EXERCISE DESCRIPTION:
In the listing below, find the line containing "- **Stealth** 10" and the line containing "WIS | CHA |". Repeat exactly those two lines and every line between them.

=== Section Start ===

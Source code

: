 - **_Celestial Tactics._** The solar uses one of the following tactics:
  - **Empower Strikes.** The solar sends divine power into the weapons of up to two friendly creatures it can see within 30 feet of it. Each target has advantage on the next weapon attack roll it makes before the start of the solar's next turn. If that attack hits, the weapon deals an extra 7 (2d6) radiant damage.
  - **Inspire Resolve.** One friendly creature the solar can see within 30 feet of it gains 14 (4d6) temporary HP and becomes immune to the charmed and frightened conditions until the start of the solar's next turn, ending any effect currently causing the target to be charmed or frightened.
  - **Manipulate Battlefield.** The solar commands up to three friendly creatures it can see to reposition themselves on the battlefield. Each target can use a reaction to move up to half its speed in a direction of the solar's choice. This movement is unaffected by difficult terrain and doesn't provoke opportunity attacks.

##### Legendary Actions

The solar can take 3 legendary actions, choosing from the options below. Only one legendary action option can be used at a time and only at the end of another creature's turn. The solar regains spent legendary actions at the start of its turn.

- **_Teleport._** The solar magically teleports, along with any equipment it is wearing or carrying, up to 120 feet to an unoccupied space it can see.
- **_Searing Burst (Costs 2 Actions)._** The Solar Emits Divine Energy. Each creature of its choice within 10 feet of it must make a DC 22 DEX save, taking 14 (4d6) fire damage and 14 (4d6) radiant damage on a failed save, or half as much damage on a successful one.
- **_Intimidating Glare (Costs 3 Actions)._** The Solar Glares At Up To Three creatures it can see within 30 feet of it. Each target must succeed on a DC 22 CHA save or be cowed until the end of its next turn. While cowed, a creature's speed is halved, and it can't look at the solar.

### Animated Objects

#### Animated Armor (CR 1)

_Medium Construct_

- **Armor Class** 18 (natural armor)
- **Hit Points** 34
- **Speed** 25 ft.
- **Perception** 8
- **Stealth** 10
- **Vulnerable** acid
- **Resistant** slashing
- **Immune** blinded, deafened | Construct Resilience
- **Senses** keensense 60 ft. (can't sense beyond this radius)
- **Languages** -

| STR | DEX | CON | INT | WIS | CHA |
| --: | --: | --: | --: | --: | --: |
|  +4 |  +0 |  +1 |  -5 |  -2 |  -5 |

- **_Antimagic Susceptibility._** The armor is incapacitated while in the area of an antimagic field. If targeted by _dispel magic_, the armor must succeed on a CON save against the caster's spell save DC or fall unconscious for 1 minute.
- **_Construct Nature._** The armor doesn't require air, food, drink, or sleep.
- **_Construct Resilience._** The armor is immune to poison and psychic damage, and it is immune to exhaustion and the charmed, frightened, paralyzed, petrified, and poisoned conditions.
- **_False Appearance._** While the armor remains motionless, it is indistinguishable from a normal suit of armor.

=== Section End ===
=== Section Start ===

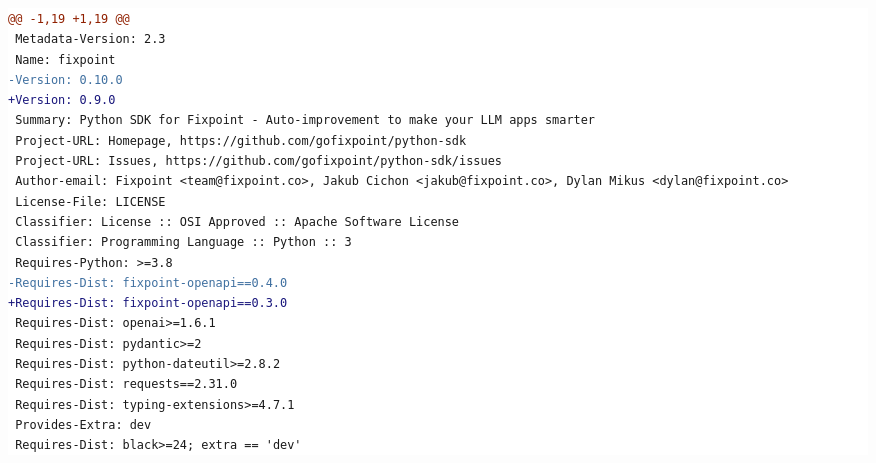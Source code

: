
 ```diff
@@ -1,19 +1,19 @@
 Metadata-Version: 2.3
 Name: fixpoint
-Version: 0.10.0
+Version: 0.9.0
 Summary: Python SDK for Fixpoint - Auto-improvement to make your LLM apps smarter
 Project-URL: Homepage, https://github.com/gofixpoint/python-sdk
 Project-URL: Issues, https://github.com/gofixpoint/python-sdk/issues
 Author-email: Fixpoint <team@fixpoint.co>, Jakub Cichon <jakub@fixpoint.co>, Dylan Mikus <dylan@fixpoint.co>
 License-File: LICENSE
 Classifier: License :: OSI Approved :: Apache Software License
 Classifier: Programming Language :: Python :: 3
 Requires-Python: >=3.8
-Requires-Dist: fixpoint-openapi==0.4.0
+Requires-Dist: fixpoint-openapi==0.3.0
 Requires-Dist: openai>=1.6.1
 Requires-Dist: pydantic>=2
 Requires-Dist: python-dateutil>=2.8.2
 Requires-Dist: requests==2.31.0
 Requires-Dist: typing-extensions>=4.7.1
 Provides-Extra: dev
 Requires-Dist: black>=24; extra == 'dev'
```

=== Section End ===

EXERCISE RESPONSE:
- **Stealth** 10
- **Vulnerable** acid
- **Resistant** slashing
- **Immune** blinded, deafened | Construct Resilience
- **Senses** keensense 60 ft. (can't sense beyond this radius)
- **Languages** -

| STR | DEX | CON | INT | WIS | CHA |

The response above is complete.